Alisyn Camerota: All right. Well, for those of you who think the 2020 cannot end fast enough, you only have less than 16 hours to go. When the ball drops in Times Square tonight, things will look very different. No revelers are allowed this year, for one. Joining us now is New York City Mayor Bill de Blasio. Good morning, Mayor. You know, I just want to know how this is going to work, because I remember two years ago, and in a different lifetime, when I saw you at Times Square and I had the privilege of being one of the journalists to push the button that makes the ball drop. It was the year of the free press and it was all so thrilling and so exciting. And the idea that this year, you know, it's just a very, very select group of invited guests and not the crowd. How is it going to be magical? 

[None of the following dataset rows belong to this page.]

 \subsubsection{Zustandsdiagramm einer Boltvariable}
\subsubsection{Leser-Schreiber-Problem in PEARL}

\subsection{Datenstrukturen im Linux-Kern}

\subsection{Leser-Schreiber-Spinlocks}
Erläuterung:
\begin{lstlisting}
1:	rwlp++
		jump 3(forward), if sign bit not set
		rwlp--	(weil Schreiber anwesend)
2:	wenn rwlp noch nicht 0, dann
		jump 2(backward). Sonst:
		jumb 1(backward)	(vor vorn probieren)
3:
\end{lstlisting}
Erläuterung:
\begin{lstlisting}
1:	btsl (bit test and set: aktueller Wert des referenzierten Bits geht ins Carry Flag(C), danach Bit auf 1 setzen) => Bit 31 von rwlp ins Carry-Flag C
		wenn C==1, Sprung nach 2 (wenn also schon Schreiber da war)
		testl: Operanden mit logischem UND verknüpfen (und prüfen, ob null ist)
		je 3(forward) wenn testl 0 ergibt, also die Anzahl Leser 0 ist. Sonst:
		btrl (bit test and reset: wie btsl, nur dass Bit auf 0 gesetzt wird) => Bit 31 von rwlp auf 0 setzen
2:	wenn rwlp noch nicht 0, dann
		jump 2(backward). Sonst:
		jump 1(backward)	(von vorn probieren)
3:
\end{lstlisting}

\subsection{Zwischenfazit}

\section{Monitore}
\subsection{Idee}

Mayor Bill de Blasio: It's going to definitely be magical. Those invited guests are our health care heroes, our essential workers who did amazing things in the year 2020 to see this city through. So, that's going to be part of the magic. But also, Alisyn, we get to say goodbye to 2020. I cannot think of a more joyous, exceptional, wonderful celebration than that. We've got New York City's own Jennifer Lopez will be singing right before the ball drop. We've got Gloria Gaynor live, singing I Will Survive. Does it get better than that? I mean, I think it's going to be amazing. And I think people are so ready to say goodbye to 2020, that there's going to be a kind of joy, a kind of focused energy that's actually going to surpass a lot of what we've seen in the past. 

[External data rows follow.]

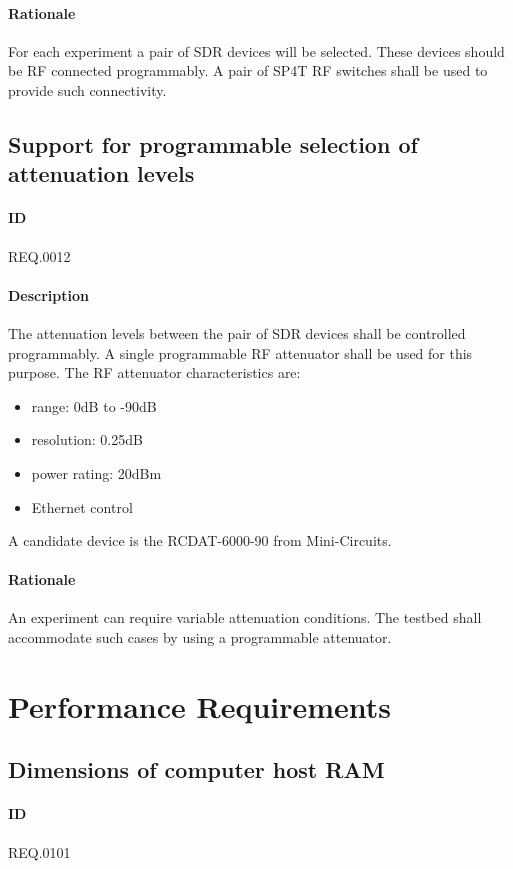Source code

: \documentclass[english,titlepage,a4paper]{report}
\begin{document}
\paragraph{Rationale}
For each experiment a pair of SDR devices will be selected.
These devices should be RF connected programmably.
A pair of SP4T RF switches shall be used to provide such connectivity.

\subsection{Support for programmable selection of attenuation levels}
\paragraph{ID}
REQ.0012
\paragraph{Description}
The attenuation levels between the pair of SDR devices shall be controlled programmably.
A single programmable RF attenuator shall be used for this purpose.
The RF attenuator characteristics are:
\begin{itemize}
\item range: 0dB to -90dB
\item resolution: 0.25dB
\item power rating: 20dBm
\item Ethernet control
\end{itemize}
A candidate device is the RCDAT-6000-90 from Mini-Circuits.
\paragraph{Rationale}
An experiment can require variable attenuation conditions.
The testbed shall accommodate such cases by using a programmable attenuator.

\section{Performance Requirements}

\subsection{Dimensions of computer host RAM}
\paragraph{ID}
REQ.0101
\end{document}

Camerota: Okay. You've convinced me. You're right, the I Will Survive seems particularly fitting. Where will you be? What will you be doing? 

Mayor: Well, Alisyn, I was thrilled to join with you and bring in the new year a few years ago, I'm going to be doing the same thing at this time. I'll be up there with my wife Chirlane, and it's one of the great joys of this job to be able to officially welcome in the new year. But this one is going to be something unbelievable, because I think, you know, in a country, in a city that sometimes could use some more unity, one thing unifies all of us as Americans – we want to get the hell rid of 2020. So, I think it's going to be an amazing moment. I guarantee you, I will push that button on time and make sure we get the new year immediately.  

Camerota: Feel free to do it early, basically.  

Mayor: You know it would be good.  

Camerota: That's right. All right, so let's talk about how we are in the grip of coronavirus. Has the new variant, that more contagious strand, has that been detected in New York yet? 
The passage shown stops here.